Critics’ Picks

Betsy Odom, Birkenstock, 2018, black cork, leather, buckles, paint, rabbits' feet, 10 x 4 x 3".

Betsy Odom, Birkenstock, 2018, black cork, leather, buckles, paint, rabbits' feet, 10 x 4 x 3".

Chicago

Betsy Odom

DePaul Art Museum
935 W Fullerton Ave.
January 17–March 31, 2019

Like the queer communities that came before her, Betsy Odom speaks in code. Folded handkerchiefs allude to Hal Fischer’s “Gay Semiotics,” 1977. Birkenstock, 2018, is a rendition in drag of the shoe closely associated with lesbian culture. The open-toed sandal evokes summer—a loose, sweaty season between the fixed points of propagation and death, a time for slumber parties, summer camp, and self-actualization, all before heading back to the intellectual locker rooms of high school.
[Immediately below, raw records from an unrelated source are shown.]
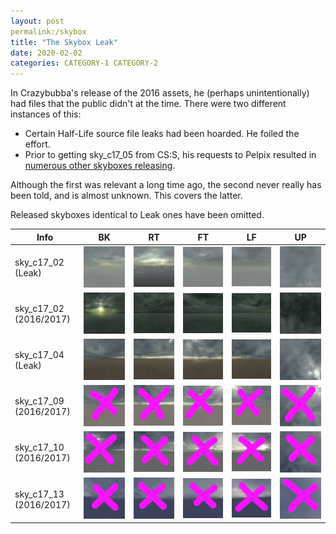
 ```yaml
---
layout: post
permalink:/skybox
title: "The Skybox Leak"
date: 2020-02-02
categories: CATEGORY-1 CATEGORY-2
---
```


In Crazybubba's release of the 2016 assets, he (perhaps unintentionally) had files that the public didn't at the time. There were two different instances of this:

* Certain Half-Life source file leaks had been hoarded. He foiled the effort.
* Prior to getting sky_c17_05 from CS:S, his requests to Pelpix resulted in [numerous other skyboxes releasing](https://valvearchive.com/archive/Other%20Files/Leaks/2016%20-%20Facepunch%20and%20VCC%20leaks/Files/Half-Life%202/Textures/). 

Although the first was relevant a long time ago, the second never really has been told, and is almost unknown. This covers the latter.

Released skyboxes identical to Leak ones have been omitted.

Info | BK | RT | FT | LF | UP
--- | --- | --- | --- | --- | ---
sky_c17_02 (Leak) | ![](Assets/sky_c17_02bk_1.png) | ![](Assets/sky_c17_02rt_1.png) | ![](Assets/sky_c17_02ft_1%201.png) | ![](Assets/sky_c17_02lf_1.png) | ![](Assets/sky_c17_02up_1.png)
sky_c17_02 (2016/2017) | ![](Assets/sky_c17_02bk_result.png) | ![](Assets/sky_c17_02rt_result.png) | ![](Assets/sky_c17_02ft_result.png) | ![](Assets/sky_c17_02lf_result.png) | ![](Assets/sky_c17_02up_result.png)
sky_c17_04 (Leak) | ![](Assets/sky_c17_04bk_1.png) | ![](Assets/sky_c17_04rt_1.png) | ![](Assets/sky_c17_04ft_1.png) | ![](Assets/sky_c17_05lf_1.png) | ![](Assets/sky_c17_04up_1.png)
sky_c17_09 (2016/2017) | ![](Assets/sky_c17_09bk_1.png) | ![](Assets/sky_c17_09rt_1.png) | ![](Assets/sky_c17_09ft_1%201.png) | ![](Assets/sky_c17_09lf_1.png) | ![](Assets/sky_c17_09up_1.png)
sky_c17_10 (2016/2017) | ![](Assets/sky_c17_10bk_1.png) | ![](Assets/sky_c17_10rt_1.png) | ![](Assets/sky_c17_10ft_1.png) | ![](Assets/sky_c17_10lf_1.png) | ![](Assets/sky_c17_10up_1.png)
sky_c17_13 (2016/2017) | ![](Assets/sky_c17_13bk_1.png) | ![](Assets/sky_c17_13rt_1.png) | ![](Assets/sky_c17_13ft_1.png) | ![](Assets/sky_c17_13lf_1.png) | ![](Assets/sky_c17_13up_1.png)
There’s also the subtlety of Bandaids, 2016, a set of four strips of leather arranged like pasties that suggest a vexed—or healed—relationship with one’s queer body, nipples and all. Sure, there’s a great deal of stereotyping in this small show, but the stereotypes are so pervasive that Odom uses them to crack inside jokes with the folks she’s speaking to. This produces a kind of transgressive joy that resists capitalist values: Many of Odom’s works reference productive, useful commodities (baseball helmets, cleats, flotation vests, shorts) but possess no utilitarian value themselves. In toying with the idea of function, Odom highlights the usefulness of beauty, aesthetics, and a well-timed punch line—what many of us would call real means of survival.